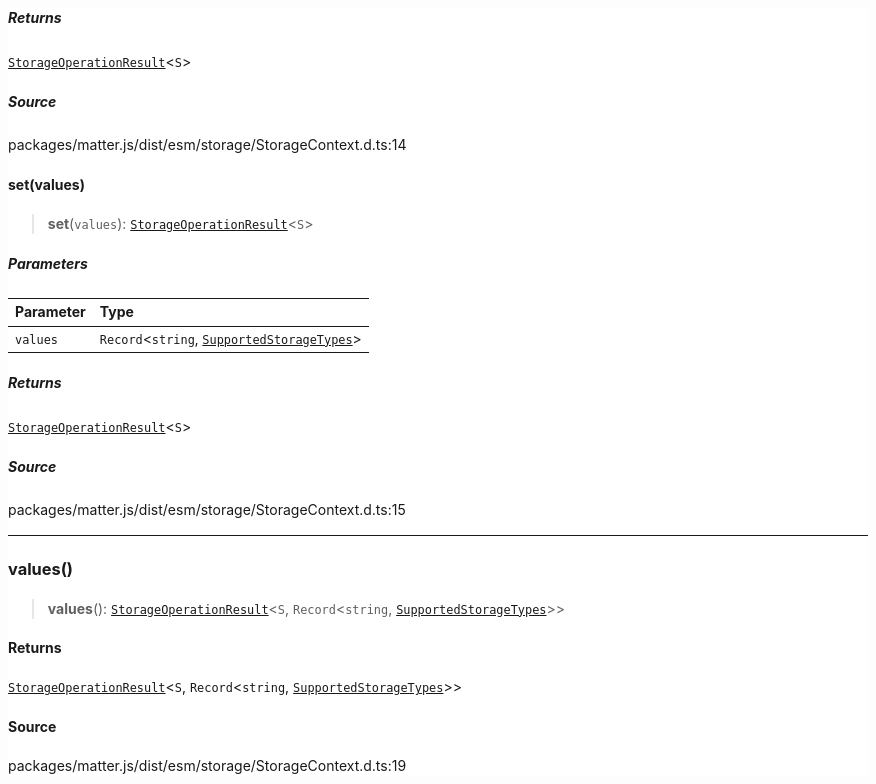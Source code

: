 ##### Returns

[`StorageOperationResult`](../README.md#storageoperationresultst)\<`S`\>

##### Source

packages/matter.js/dist/esm/storage/StorageContext.d.ts:14

#### set(values)

> **set**(`values`): [`StorageOperationResult`](../README.md#storageoperationresultst)\<`S`\>

##### Parameters

| Parameter | Type |
| :------ | :------ |
| `values` | `Record`\<`string`, [`SupportedStorageTypes`](../README.md#supportedstoragetypes)\> |

##### Returns

[`StorageOperationResult`](../README.md#storageoperationresultst)\<`S`\>

##### Source

packages/matter.js/dist/esm/storage/StorageContext.d.ts:15

***

### values()

> **values**(): [`StorageOperationResult`](../README.md#storageoperationresultst)\<`S`, `Record`\<`string`, [`SupportedStorageTypes`](../README.md#supportedstoragetypes)\>\>

#### Returns

[`StorageOperationResult`](../README.md#storageoperationresultst)\<`S`, `Record`\<`string`, [`SupportedStorageTypes`](../README.md#supportedstoragetypes)\>\>

#### Source

packages/matter.js/dist/esm/storage/StorageContext.d.ts:19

_WHAT TO DO_: Exact copies are needed of the line with "##### Parameters" and each line after it through the end of the material above.

_ANSWER TO THIS EXERCISE_:
##### Parameters

| Parameter | Type |
| :------ | :------ |
| `values` | `Record`\<`string`, [`SupportedStorageTypes`](../README.md#supportedstoragetypes)\> |

##### Returns

[`StorageOperationResult`](../README.md#storageoperationresultst)\<`S`\>

##### Source

packages/matter.js/dist/esm/storage/StorageContext.d.ts:15

***

### values()

> **values**(): [`StorageOperationResult`](../README.md#storageoperationresultst)\<`S`, `Record`\<`string`, [`SupportedStorageTypes`](../README.md#supportedstoragetypes)\>\>

#### Returns

[`StorageOperationResult`](../README.md#storageoperationresultst)\<`S`, `Record`\<`string`, [`SupportedStorageTypes`](../README.md#supportedstoragetypes)\>\>

#### Source

packages/matter.js/dist/esm/storage/StorageContext.d.ts:19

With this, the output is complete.